Primero hallaron a María Esther ‘Chila’ Acheriteguy, la dueña de la estancia, y a su hijo José Luis Gianoglio. Tenían 46 y 22 años; habían sido baleados en la cabeza y en el torso, dentro de esa casa que hoy, mientras los árboles la envuelven poco a poco, luce herrumbrosa, ya sin ventanas ni puertas.
En esa hacienda a la que se llega por un largo camino de tierra oscura que corta el horizonte del sembradío los asesinos no encontraron dinero en efectivo, incluso dejaron en el casco de la estancia facones con incrustaciones de oro y plata. En un galpón lindero, aquella tarde, los policías también hallaron asesinado a Francisco Luna, el peón rural que dormía allí.
El 10 de mayo de 1992, tras los rastrillajes que siguieron a la conmoción del sangriento hallazgo, se confirmó formalmente que las víctimas eran, en realidad, seis. Cerca de la tranquera, los criminales habían matado con múltiples golpes en la cabeza y dos balazos a Alfredo Raúl Forte, el esposo de ‘Chila’.

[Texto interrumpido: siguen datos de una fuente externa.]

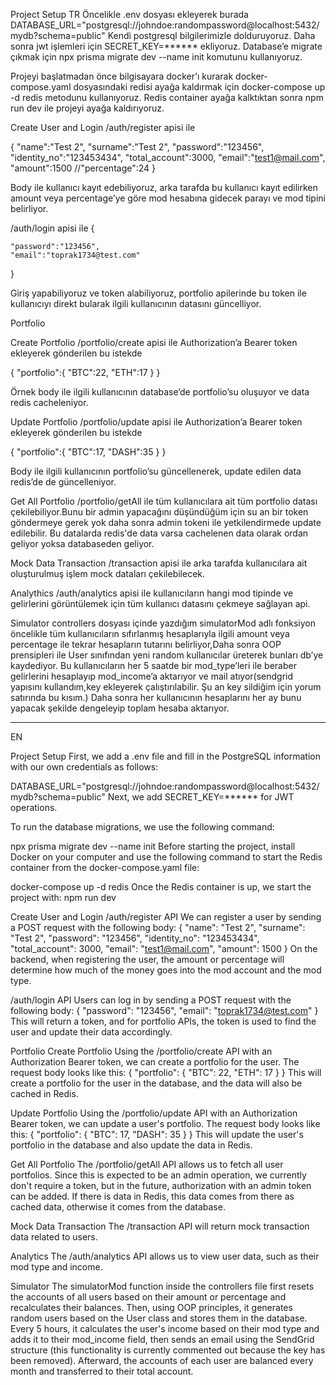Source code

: Project Setup
TR
Öncelikle .env dosyası ekleyerek burada DATABASE_URL="postgresql://johndoe:randompassword@localhost:5432/mydb?schema=public"
Kendi postgresql bilgilerimizle dolduruyoruz.
Daha sonra jwt işlemleri için SECRET_KEY=****** ekliyoruz.
Database’e migrate çıkmak için npx prisma migrate dev --name init komutunu kullanıyoruz.

Projeyi başlatmadan önce bilgisayara docker’ı kurarak docker-compose.yaml dosyasındaki redisi ayağa kaldırmak için docker-compose up -d redis   metodunu kullanıyoruz.
Redis container ayağa kalktıktan sonra npm run dev ile projeyi ayağa kaldırıyoruz.


Create User and Login
/auth/register apisi ile 

{
    "name":"Test 2",
    "surname":"Test 2",
    "password":"123456",
    "identity_no":"123453434",
    "total_account":3000,
    "email":"test1@mail.com",
    "amount":1500
    //"percentage":24
}

Body ile kullanıcı kayıt edebiliyoruz, arka tarafda bu kullanıcı kayıt edilirken amount veya percentage’ye göre mod hesabına gidecek parayı ve mod tipini belirliyor.

/auth/login apisi ile 
{
   
    "password":"123456",
    "email":"toprak1734@test.com"
}

Giriş yapabiliyoruz ve token alabiliyoruz, portfolio apilerinde bu token ile kullanıcıyı direkt bularak ilgili kullanıcının datasını güncelliyor.

Portfolio

Create Portfolio
/portfolio/create apisi ile Authorization’a Bearer token ekleyerek gönderilen bu istekde

{
   "portfolio":{
    "BTC":22,
    "ETH":17
   }
}

Örnek body ile ilgili kullanıcının database’de portfolio’su oluşuyor ve data redis cacheleniyor.

Update Portfolio
/portfolio/update apisi ile Authorization’a Bearer token ekleyerek gönderilen bu istekde

{
   "portfolio":{
    "BTC":17,
    "DASH":35
   }
}

Body ile ilgili kullanıcının portfolio’su güncellenerek, update edilen data redis’de de güncelleniyor.

Get All Portfolio
/portfolio/getAll ile tüm kullanıcılara ait tüm portfolio datası çekilebiliyor.Bunu bir admin yapacağını düşündüğüm için su an bir token göndermeye gerek yok daha sonra admin tokeni ile yetkilendirmede update edilebilir.
Bu datalarda redis'de data varsa cachelenen data olarak ordan geliyor yoksa databaseden geliyor.

Mock Data Transaction
/transaction apisi ile arka tarafda kullanıcılara ait oluşturulmuş işlem mock dataları çekilebilecek.

Analythics
/auth/analytics apisi ile kullanıcıların hangi mod tipinde ve gelirlerini görüntülemek için tüm kullanıcı datasını çekmeye sağlayan api.

Simulator
controllers dosyası içinde yazdığım simulatorMod adlı fonksiyon öncelikle tüm kullanıcıların sıfırlanmış hesaplarıyla ilgili amount veya percentage ile tekrar hesapların tutarını belirliyor,Daha sonra OOP prensipleri ile User sınıfından yeni random kullanıcılar üreterek bunları db’ye kaydediyor.
Bu kullanıcıların her 5 saatde bir mod_type’leri ile beraber gelirlerini hesaplayıp mod_income’a aktarıyor ve mail atıyor(sendgrid yapısını kullandım,key ekleyerek çalıştırılabilir.
Şu an key sildiğim için yorum satırında bu kısım.) Daha sonra her kullanıcının hesaplarını her ay bunu yapacak şekilde dengeleyip toplam hesaba aktarıyor.


------------------------------------------------------------------------------
EN

Project Setup
First, we add a .env file and fill in the PostgreSQL information with our own credentials as follows:

DATABASE_URL="postgresql://johndoe:randompassword@localhost:5432/mydb?schema=public"
Next, we add SECRET_KEY=****** for JWT operations.

To run the database migrations, we use the following command:

npx prisma migrate dev --name init
Before starting the project, install Docker on your computer and use the following command to start the Redis container from the docker-compose.yaml file:

docker-compose up -d redis
Once the Redis container is up, we start the project with:
npm run dev

Create User and Login
/auth/register API
We can register a user by sending a POST request with the following body:
{
    "name": "Test 2",
    "surname": "Test 2",
    "password": "123456",
    "identity_no": "123453434",
    "total_account": 3000,
    "email": "test1@mail.com",
    "amount": 1500
}
On the backend, when registering the user, the amount or percentage will determine how much of the money goes into the mod account and the mod type.

/auth/login API
Users can log in by sending a POST request with the following body:
{
    "password": "123456",
    "email": "toprak1734@test.com"
}
This will return a token, and for portfolio APIs, the token is used to find the user and update their data accordingly.


Portfolio
Create Portfolio
Using the /portfolio/create API with an Authorization Bearer token, we can create a portfolio for the user. The request body looks like this:
{
    "portfolio": {
        "BTC": 22,
        "ETH": 17
    }
}
This will create a portfolio for the user in the database, and the data will also be cached in Redis.

Update Portfolio
Using the /portfolio/update API with an Authorization Bearer token, we can update a user's portfolio. The request body looks like this:
{
    "portfolio": {
        "BTC": 17,
        "DASH": 35
    }
}
This will update the user's portfolio in the database and also update the data in Redis.


Get All Portfolio
The /portfolio/getAll API allows us to fetch all user portfolios. Since this is expected to be an admin operation, 
we currently don't require a token, but in the future, authorization with an admin token can be added.
If there is data in Redis, this data comes from there as cached data, otherwise it comes from the database.

Mock Data Transaction
The /transaction API will return mock transaction data related to users.

Analytics
The /auth/analytics API allows us to view user data, such as their mod type and income.

Simulator
The simulatorMod function inside the controllers file first resets the accounts of all users based on their amount or percentage and recalculates their balances. Then, using OOP principles, it generates random users based on the User class and stores them in the database.
Every 5 hours, it calculates the user's income based on their mod type and adds it to their mod_income field, then sends an email using the SendGrid structure (this functionality is currently commented out because the key has been removed).
Afterward, the accounts of each user are balanced every month and transferred to their total account.
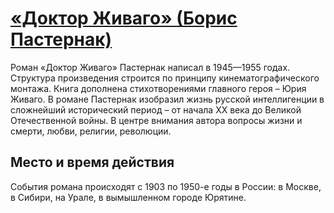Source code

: # [«Доктор Живаго» (Борис Пастернак)](https://github.com/sch1432/sch1432/tree/main/lit)
Роман «Доктор Живаго» Пастернак написал в 1945—1955 годах. Структура произведения строится по принципу кинематографического монтажа. Книга дополнена стихотворениями главного героя – Юрия Живаго. В романе Пастернак изобразил жизнь русской интеллигенции в сложнейший исторический период – от начала ХХ века до Великой Отечественной войны. В центре внимания автора вопросы жизни и смерти, любви, религии, революции.

## Место и время действия
События романа происходят с 1903 по 1950-е годы в России: в Москве, в Сибири, на Урале, в вымышленном городе Юрятине.

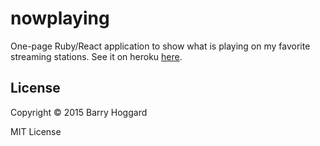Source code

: # nowplaying

One-page Ruby/React application to show what is playing on my favorite streaming stations. See it on heroku [here](http://nowplaying.tristanmedia.com/).

## License

Copyright © 2015 Barry Hoggard

MIT License

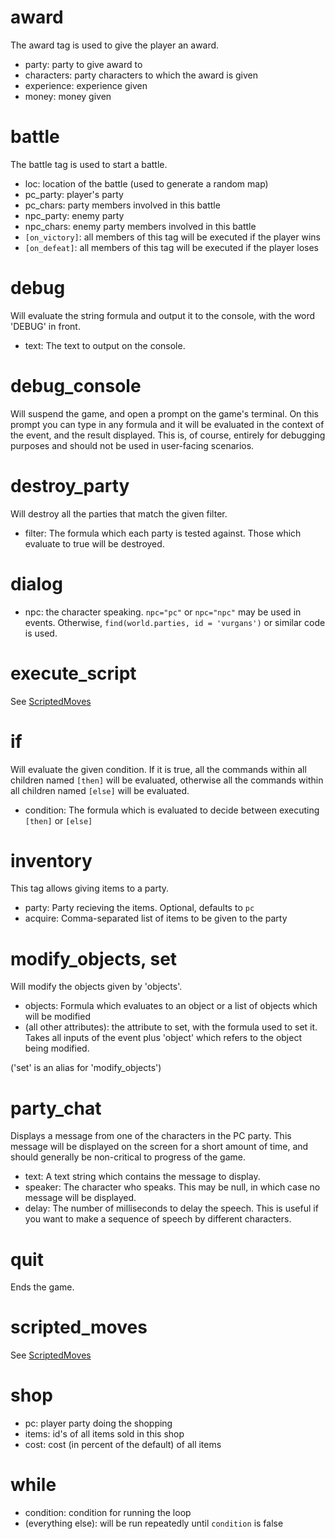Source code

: # award #

The award tag is used to give the player an award.

  * party: party to give award to
  * characters: party characters to which the award is given
  * experience: experience given
  * money: money given

# battle #

The battle tag is used to start a battle.
  * loc: location of the battle (used to generate a random map)
  * pc\_party: player's party
  * pc\_chars: party members involved in this battle
  * npc\_party: enemy party
  * npc\_chars: enemy party members involved in this battle
  * `[on_victory]`: all members of this tag will be executed if the player wins
  * `[on_defeat]`: all members of this tag will be executed if the player loses

# debug #

Will evaluate the string formula and output it to the console, with the word 'DEBUG' in front.

  * text: The text to output on the console.

# debug\_console #

Will suspend the game, and open a prompt on the game's terminal. On this prompt you can type in any formula and it will be evaluated in the context of the event, and the result displayed. This is, of course, entirely for debugging purposes and should not be used in user-facing scenarios.

# destroy\_party #

Will destroy all the parties that match the given filter.

  * filter: The formula which each party is tested against. Those which evaluate to true will be destroyed.

# dialog #
  * npc: the character speaking. `npc="pc"` or `npc="npc"` may be used in events. Otherwise, `find(world.parties, id = 'vurgans')` or similar code is used.

# execute\_script #

See [ScriptedMoves](ScriptedMoves.md)

# if #

Will evaluate the given condition. If it is true, all the commands within all children named `[then]` will be evaluated, otherwise all the commands within all children named `[else]` will be evaluated.

  * condition: The formula which is evaluated to decide between executing `[then]` or `[else]`

# inventory #

This tag allows giving items to a party.

  * party: Party recieving the items. Optional, defaults to `pc`
  * acquire: Comma-separated list of items to be given to the party

# modify\_objects, set #

Will modify the objects given by 'objects'.

  * objects: Formula which evaluates to an object or a list of objects which will be modified
  * (all other attributes): the attribute to set, with the formula used to set it. Takes all inputs of the event plus 'object' which refers to the object being modified.

('set' is an alias for 'modify\_objects')

# party\_chat #

Displays a message from one of the characters in the PC party. This message will be displayed on the screen for a short amount of time, and should generally be non-critical to progress of the game.

  * text: A text string which contains the message to display.
  * speaker: The character who speaks. This may be null, in which case no message will be displayed.
  * delay: The number of milliseconds to delay the speech. This is useful if you want to make a sequence of speech by different characters.

# quit #

Ends the game.

# scripted\_moves #

See [ScriptedMoves](ScriptedMoves.md)

# shop #

  * pc: player party doing the shopping
  * items: id's of all items sold in this shop
  * cost: cost (in percent of the default) of all items


# while #

  * condition: condition for running the loop
  * (everything else): will be run repeatedly until `condition` is false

Junto a él yacía un peón tractorista llamado Eduardo Gallo; tenía impactos de bala en el brazo y en un ojo: había intentado defenderse. Un segundo peón –carpintero de oficio– quedó vivo cuando se desató la matanza. Hugo Reid, que quiso escapar de los homicidas. Huyó por un maizal con sus pocas pertenencias dentro de una bolsa. Llevaba tres casetes de música, ropa y un facón que había pedido prestado y debía devolver. No lo logró: fue fusilado con dos tiros en la cabeza.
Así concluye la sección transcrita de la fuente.